Anatomic variations and structural and functional abnormalities within the PFC, including disruptions in neural connectivity, synaptic plasticity, and neurochemical balance, significantly contribute to the cognitive, social, and emotional deficits observed in ASD. The interplay between brain-derived neurotrophic factor dysregulation, oxidative stress, and trace element imbalances further exacerbates these dysfunctions.
Conclusion.
According to our findings, the anatomy of the PFC appears to play a crucial role in the pathophysiology of ASD, given its involvement in executive function, emotional processing, and social cognition, suggesting a multifactorial pathophysiology that demands a multidimensional research approach.
Key Words: Anatomy, Autism, Brain Structure, Synapse
Introduction
Autism spectrum disorder (ASD) is a complex neurodevelopmental disorder that emerges in early childhood and persists throughout an individual’s lifetime. ASD is characterized by deficits in social interaction, communication difficulties, and the presence of restricted and repetitive behaviors. ASD significantly affects cognitive, emotional, social, and physical health, with an estimated prevalence of 1 in 36 children and a higher occurrence in males than in females (1). The prefrontal cortex (PFC) is anatomically located in front of the frontal lobe of the brain. This anatomical part of the brain, which governs high-level cognitive and social processes, has emerged as a critical region in ASD research. Impairments in activity-dependent neural signaling pathways and disruptions in trace element homeostasis within the PFC may underlie the cognitive and behavioral deficits characteristic of ASD (1).
This mini-review examines the existing literature on the structural and functional changes in the anatomy of the PFC associated with ASD, focusing on the roles of molecular signaling disruptions and trace element imbalances.
Methods
This literature review was developed through a structured search of academic publications published between 2010 and 2025. The databases searched were PubMed, Scopus, and Google Scholar. Relevant sources were identified using the search terms “Prefrontal Cortex Anatomy”, “Autism Spectrum Disorder”, “BDNF” (brain-derived neurotrophic factor), “Oxidative Stress”, “Neuroanatomy”, and “Neurodevelopment”. The reference lists of the selected articles were manually screened to identify further pertinent literature.
Inclusion Criteria: Studies were selected based on language (English), relevance to PFC morphological and anatomical alterations in ASD, and scientific rigor.
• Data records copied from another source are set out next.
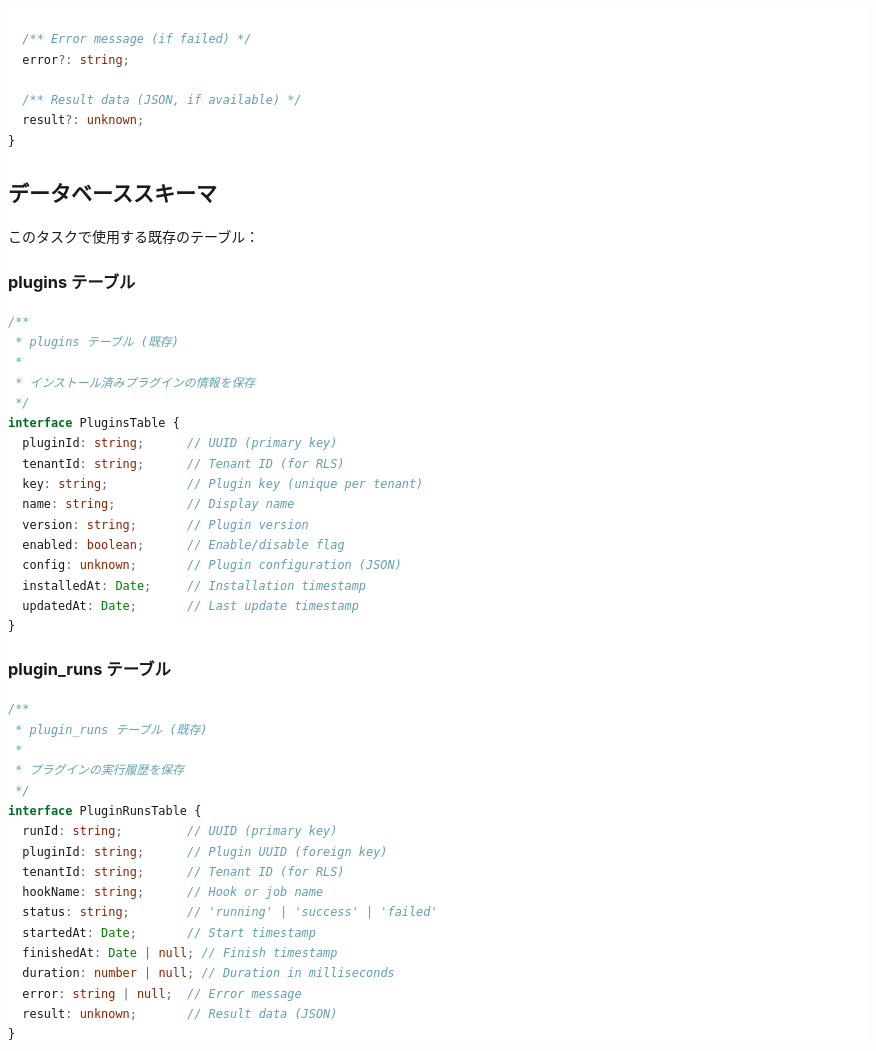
 ```typescript

  /** Error message (if failed) */
  error?: string;

  /** Result data (JSON, if available) */
  result?: unknown;
}
```

## データベーススキーマ

このタスクで使用する既存のテーブル：

### plugins テーブル

```typescript
/**
 * plugins テーブル (既存)
 *
 * インストール済みプラグインの情報を保存
 */
interface PluginsTable {
  pluginId: string;      // UUID (primary key)
  tenantId: string;      // Tenant ID (for RLS)
  key: string;           // Plugin key (unique per tenant)
  name: string;          // Display name
  version: string;       // Plugin version
  enabled: boolean;      // Enable/disable flag
  config: unknown;       // Plugin configuration (JSON)
  installedAt: Date;     // Installation timestamp
  updatedAt: Date;       // Last update timestamp
}
```

### plugin_runs テーブル

```typescript
/**
 * plugin_runs テーブル (既存)
 *
 * プラグインの実行履歴を保存
 */
interface PluginRunsTable {
  runId: string;         // UUID (primary key)
  pluginId: string;      // Plugin UUID (foreign key)
  tenantId: string;      // Tenant ID (for RLS)
  hookName: string;      // Hook or job name
  status: string;        // 'running' | 'success' | 'failed'
  startedAt: Date;       // Start timestamp
  finishedAt: Date | null; // Finish timestamp
  duration: number | null; // Duration in milliseconds
  error: string | null;  // Error message
  result: unknown;       // Result data (JSON)
}
```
Priority was given to research incorporating anatomical, neuroimaging, and neuropathological findings. Exclusion Criteria: Studies that examined connections between different brain regions or multiple disorders were excluded from the present review. Additionally, studies written in a language other than English or published before 2010 were excluded.
Data Extraction and Analysis
A data extraction form was used to extract data from eligible articles, which were reviewed simultaneously and independently by three reviewers (E.P., E.T., and M.T.). Disagreements were resolved through discussions among the reviewers and by team consensus.
Discussion
The etiology of ASD is multifaceted, involving a combination of genetic, epigenetic, and environmental factors that contribute to its heterogeneous presentation (1). Studies suggest that brain neuroanatomy, disruptions in neural circuits, synaptic plasticity, and neurotransmitter imbalances play significant roles in the pathophysiology of ASD (2). The PFC, a brain anatomical region responsible for executive functions, decision-making, and social cognition, has been identified as a critical area of interest in ASD research due to its involvement in higher-order cognitive processes (2).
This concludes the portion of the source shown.